- [Task to complete]
In the entries below, find each line with the word "author" and pull it out.

*** Given data ***

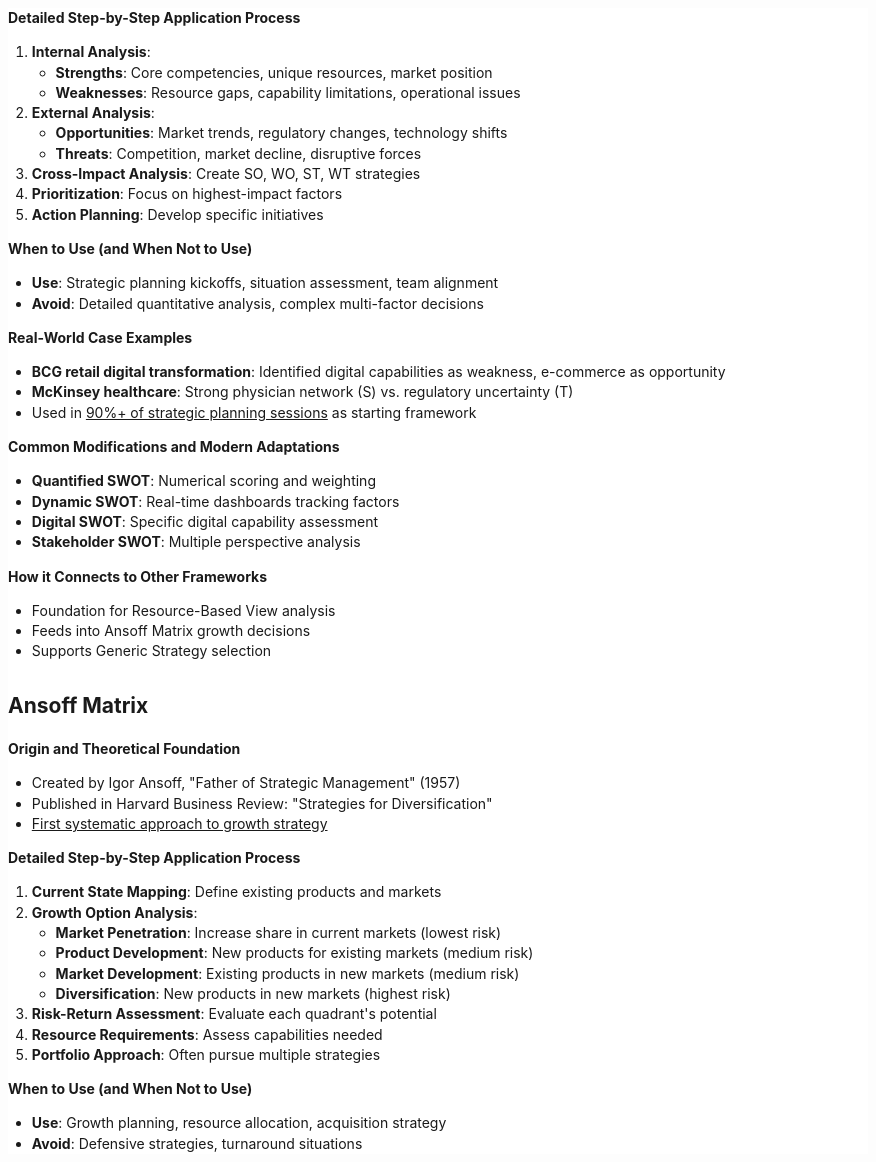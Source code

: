 **Detailed Step-by-Step Application Process**
1. **Internal Analysis**:
   - **Strengths**: Core competencies, unique resources, market position
   - **Weaknesses**: Resource gaps, capability limitations, operational issues
2. **External Analysis**:
   - **Opportunities**: Market trends, regulatory changes, technology shifts
   - **Threats**: Competition, market decline, disruptive forces
3. **Cross-Impact Analysis**: Create SO, WO, ST, WT strategies
4. **Prioritization**: Focus on highest-impact factors
5. **Action Planning**: Develop specific initiatives

**When to Use (and When Not to Use)**
- **Use**: Strategic planning kickoffs, situation assessment, team alignment
- **Avoid**: Detailed quantitative analysis, complex multi-factor decisions

**Real-World Case Examples**
- **BCG retail digital transformation**: Identified digital capabilities as weakness, e-commerce as opportunity
- **McKinsey healthcare**: Strong physician network (S) vs. regulatory uncertainty (T)
- Used in [90%+ of strategic planning sessions](https://www.linkedin.com/pulse/7-strategy-frameworks-usage-consulting-kamran-sethi) as starting framework

**Common Modifications and Modern Adaptations**
- **Quantified SWOT**: Numerical scoring and weighting
- **Dynamic SWOT**: Real-time dashboards tracking factors
- **Digital SWOT**: Specific digital capability assessment
- **Stakeholder SWOT**: Multiple perspective analysis

**How it Connects to Other Frameworks**
- Foundation for Resource-Based View analysis
- Feeds into Ansoff Matrix growth decisions
- Supports Generic Strategy selection

## Ansoff Matrix

**Origin and Theoretical Foundation**
- Created by Igor Ansoff, "Father of Strategic Management" (1957)
- Published in Harvard Business Review: "Strategies for Diversification"
- [First systematic approach to growth strategy](https://corporatefinanceinstitute.com/resources/management/ansoff-matrix/)

**Detailed Step-by-Step Application Process**
1. **Current State Mapping**: Define existing products and markets
2. **Growth Option Analysis**:
   - **Market Penetration**: Increase share in current markets (lowest risk)
   - **Product Development**: New products for existing markets (medium risk)
   - **Market Development**: Existing products in new markets (medium risk)
   - **Diversification**: New products in new markets (highest risk)
3. **Risk-Return Assessment**: Evaluate each quadrant's potential
4. **Resource Requirements**: Assess capabilities needed
5. **Portfolio Approach**: Often pursue multiple strategies

**When to Use (and When Not to Use)**
- **Use**: Growth planning, resource allocation, acquisition strategy
- **Avoid**: Defensive strategies, turnaround situations
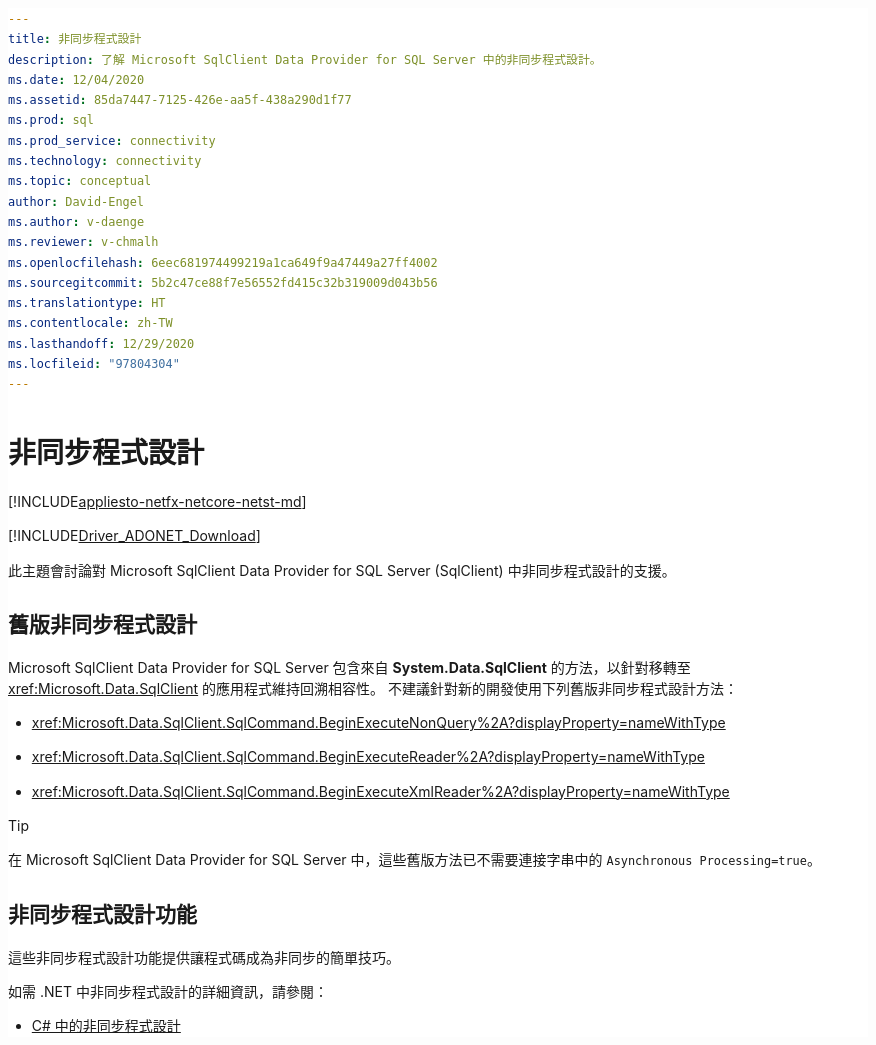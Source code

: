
 ```yaml
---
title: 非同步程式設計
description: 了解 Microsoft SqlClient Data Provider for SQL Server 中的非同步程式設計。
ms.date: 12/04/2020
ms.assetid: 85da7447-7125-426e-aa5f-438a290d1f77
ms.prod: sql
ms.prod_service: connectivity
ms.technology: connectivity
ms.topic: conceptual
author: David-Engel
ms.author: v-daenge
ms.reviewer: v-chmalh
ms.openlocfilehash: 6eec681974499219a1ca649f9a47449a27ff4002
ms.sourcegitcommit: 5b2c47ce88f7e56552fd415c32b319009d043b56
ms.translationtype: HT
ms.contentlocale: zh-TW
ms.lasthandoff: 12/29/2020
ms.locfileid: "97804304"
---
```

# <a name="asynchronous-programming"></a>非同步程式設計

[!INCLUDE[appliesto-netfx-netcore-netst-md](../../includes/appliesto-netfx-netcore-netst-md.md)]

[!INCLUDE[Driver_ADONET_Download](../../includes/driver_adonet_download.md)]

此主題會討論對 Microsoft SqlClient Data Provider for SQL Server (SqlClient) 中非同步程式設計的支援。

## <a name="legacy-asynchronous-programming"></a>舊版非同步程式設計

Microsoft SqlClient Data Provider for SQL Server 包含來自 **System.Data.SqlClient** 的方法，以針對移轉至 <xref:Microsoft.Data.SqlClient> 的應用程式維持回溯相容性。 不建議針對新的開發使用下列舊版非同步程式設計方法：

- <xref:Microsoft.Data.SqlClient.SqlCommand.BeginExecuteNonQuery%2A?displayProperty=nameWithType>

- <xref:Microsoft.Data.SqlClient.SqlCommand.BeginExecuteReader%2A?displayProperty=nameWithType>

- <xref:Microsoft.Data.SqlClient.SqlCommand.BeginExecuteXmlReader%2A?displayProperty=nameWithType>

> [!TIP]
> 在 Microsoft SqlClient Data Provider for SQL Server 中，這些舊版方法已不需要連接字串中的 `Asynchronous Processing=true`。

## <a name="asynchronous-programming-features"></a>非同步程式設計功能

這些非同步程式設計功能提供讓程式碼成為非同步的簡單技巧。

如需 .NET 中非同步程式設計的詳細資訊，請參閱：

- [C# 中的非同步程式設計](/dotnet/csharp/async)
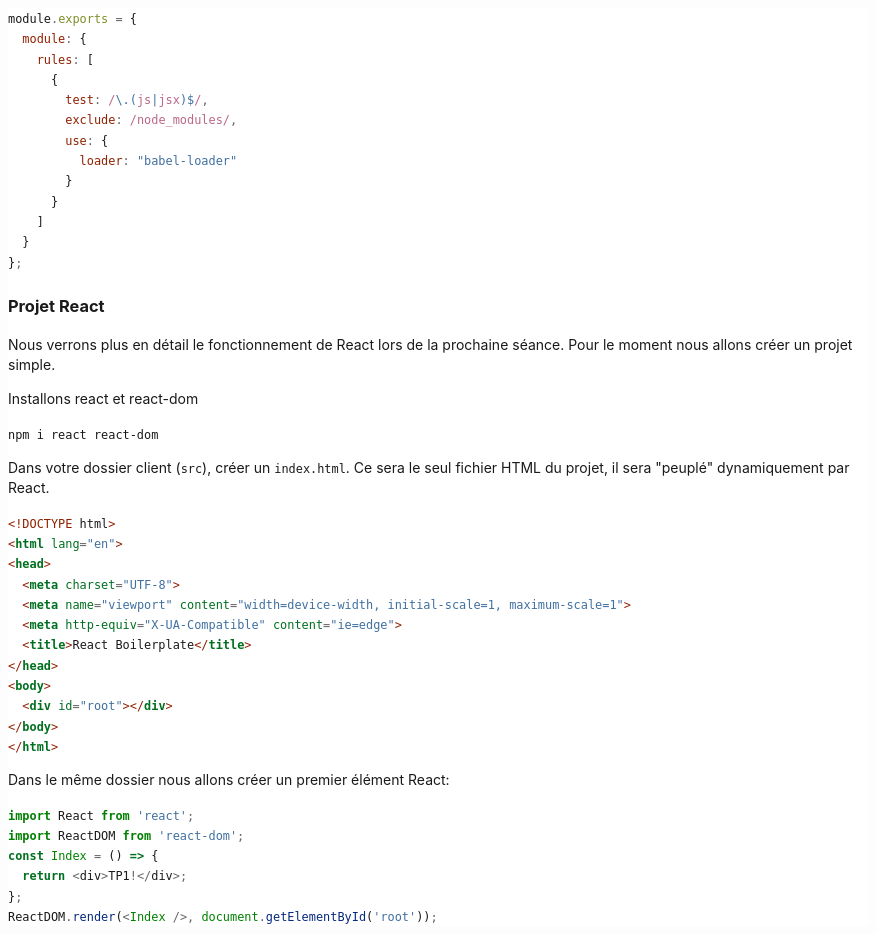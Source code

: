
 ```javascript
module.exports = {
  module: {
    rules: [
      {
        test: /\.(js|jsx)$/,
        exclude: /node_modules/,
        use: {
          loader: "babel-loader"
        }
      }
    ]
  }
};
```


### Projet React

Nous verrons plus en détail le fonctionnement de React lors de la prochaine séance.
Pour le moment nous allons créer un projet simple.

Installons react et react-dom

```
npm i react react-dom
```

Dans votre dossier client (`src`), créer un `index.html`.
Ce sera le seul fichier HTML du projet, il sera "peuplé" dynamiquement par React.

```html
<!DOCTYPE html>
<html lang="en">
<head>
  <meta charset="UTF-8">
  <meta name="viewport" content="width=device-width, initial-scale=1, maximum-scale=1">
  <meta http-equiv="X-UA-Compatible" content="ie=edge">
  <title>React Boilerplate</title>
</head>
<body>
  <div id="root"></div>
</body>
</html>
```

Dans le même dossier nous allons créer un premier élément React:

```javascript
import React from 'react';
import ReactDOM from 'react-dom';
const Index = () => {
  return <div>TP1!</div>;
};
ReactDOM.render(<Index />, document.getElementById('root'));
```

*** End of Given data ***

- [Solution to the exercise]
author: David-Engel
ms.author: v-daenge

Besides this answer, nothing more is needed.